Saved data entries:

=-=-=

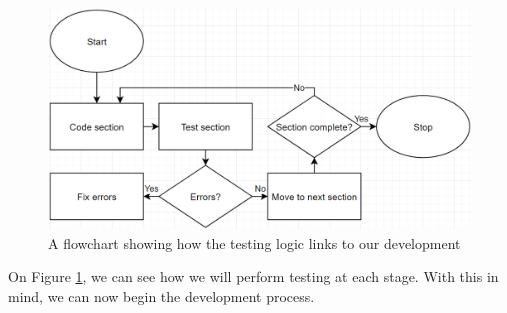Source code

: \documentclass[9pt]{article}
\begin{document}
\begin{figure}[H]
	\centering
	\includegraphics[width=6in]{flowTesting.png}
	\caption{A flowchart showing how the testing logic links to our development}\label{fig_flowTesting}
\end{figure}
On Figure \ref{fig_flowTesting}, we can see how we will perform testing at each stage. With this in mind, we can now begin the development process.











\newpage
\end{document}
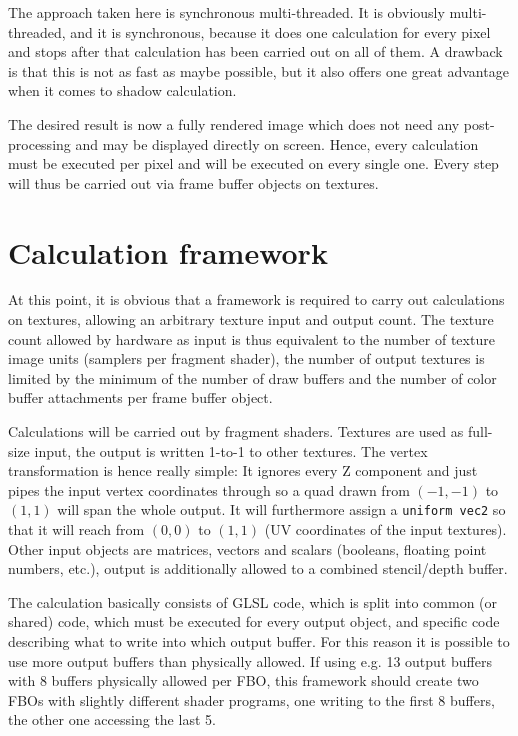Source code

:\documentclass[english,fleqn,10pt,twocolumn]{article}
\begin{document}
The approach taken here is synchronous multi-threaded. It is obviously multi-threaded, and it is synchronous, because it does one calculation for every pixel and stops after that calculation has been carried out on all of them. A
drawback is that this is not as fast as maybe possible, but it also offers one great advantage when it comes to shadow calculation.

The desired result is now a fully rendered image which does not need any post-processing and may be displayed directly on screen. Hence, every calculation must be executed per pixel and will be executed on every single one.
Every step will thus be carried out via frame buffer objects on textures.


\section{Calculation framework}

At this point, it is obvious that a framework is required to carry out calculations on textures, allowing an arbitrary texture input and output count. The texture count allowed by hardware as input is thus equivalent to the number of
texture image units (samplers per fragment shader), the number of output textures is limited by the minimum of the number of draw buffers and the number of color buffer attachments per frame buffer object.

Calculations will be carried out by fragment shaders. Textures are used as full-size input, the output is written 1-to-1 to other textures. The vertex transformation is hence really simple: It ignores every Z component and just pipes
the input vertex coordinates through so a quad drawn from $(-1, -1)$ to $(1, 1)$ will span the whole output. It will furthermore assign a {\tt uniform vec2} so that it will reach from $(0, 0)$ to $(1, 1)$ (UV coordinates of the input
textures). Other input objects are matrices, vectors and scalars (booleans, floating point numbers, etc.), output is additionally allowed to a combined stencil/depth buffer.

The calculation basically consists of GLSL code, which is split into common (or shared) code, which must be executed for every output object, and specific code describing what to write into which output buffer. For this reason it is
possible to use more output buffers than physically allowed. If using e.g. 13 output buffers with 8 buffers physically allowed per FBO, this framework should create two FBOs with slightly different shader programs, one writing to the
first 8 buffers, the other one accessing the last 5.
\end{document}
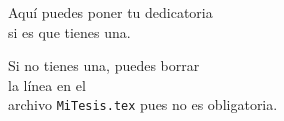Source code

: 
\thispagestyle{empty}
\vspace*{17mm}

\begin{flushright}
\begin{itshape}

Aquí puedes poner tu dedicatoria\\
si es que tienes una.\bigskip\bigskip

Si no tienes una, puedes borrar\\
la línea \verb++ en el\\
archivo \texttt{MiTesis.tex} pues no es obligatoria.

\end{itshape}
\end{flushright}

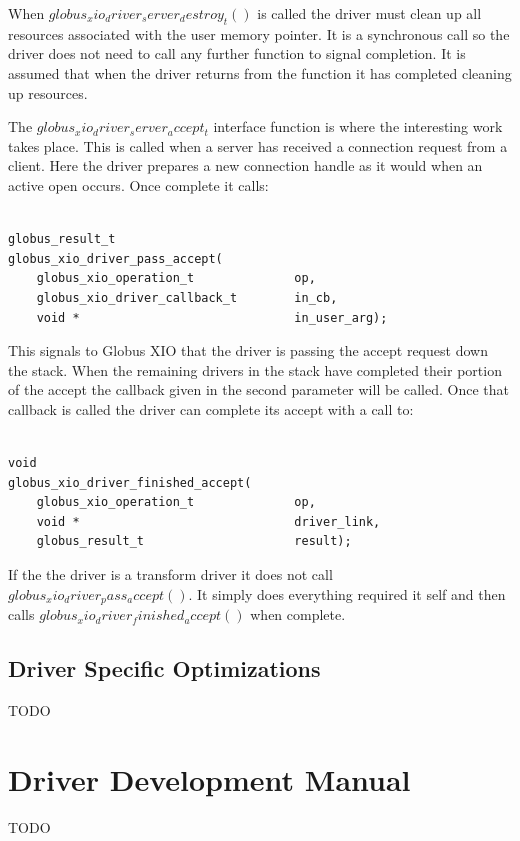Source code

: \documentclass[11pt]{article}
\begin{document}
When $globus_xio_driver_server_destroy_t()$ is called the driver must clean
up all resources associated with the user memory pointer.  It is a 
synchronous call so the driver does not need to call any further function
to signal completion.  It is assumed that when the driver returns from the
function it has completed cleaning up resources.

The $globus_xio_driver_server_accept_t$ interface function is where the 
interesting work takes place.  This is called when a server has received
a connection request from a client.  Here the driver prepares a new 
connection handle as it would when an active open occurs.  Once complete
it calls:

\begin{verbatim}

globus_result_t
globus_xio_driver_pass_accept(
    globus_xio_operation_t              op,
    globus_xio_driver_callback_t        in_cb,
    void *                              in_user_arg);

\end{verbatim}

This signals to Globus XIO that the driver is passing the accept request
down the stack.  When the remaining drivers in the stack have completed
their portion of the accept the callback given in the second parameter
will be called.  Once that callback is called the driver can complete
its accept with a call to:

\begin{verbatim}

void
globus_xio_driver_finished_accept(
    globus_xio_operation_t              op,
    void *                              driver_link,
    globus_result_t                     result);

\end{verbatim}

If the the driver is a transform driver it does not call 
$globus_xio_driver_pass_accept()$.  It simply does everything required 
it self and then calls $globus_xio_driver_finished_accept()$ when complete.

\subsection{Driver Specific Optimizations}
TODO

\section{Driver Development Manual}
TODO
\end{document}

=-=-=

INSTRUCTIONS TO FOLLOW: Your answer must be the count of lines in the data that contain "textures", with no added words.

ANSWER SECTION: 5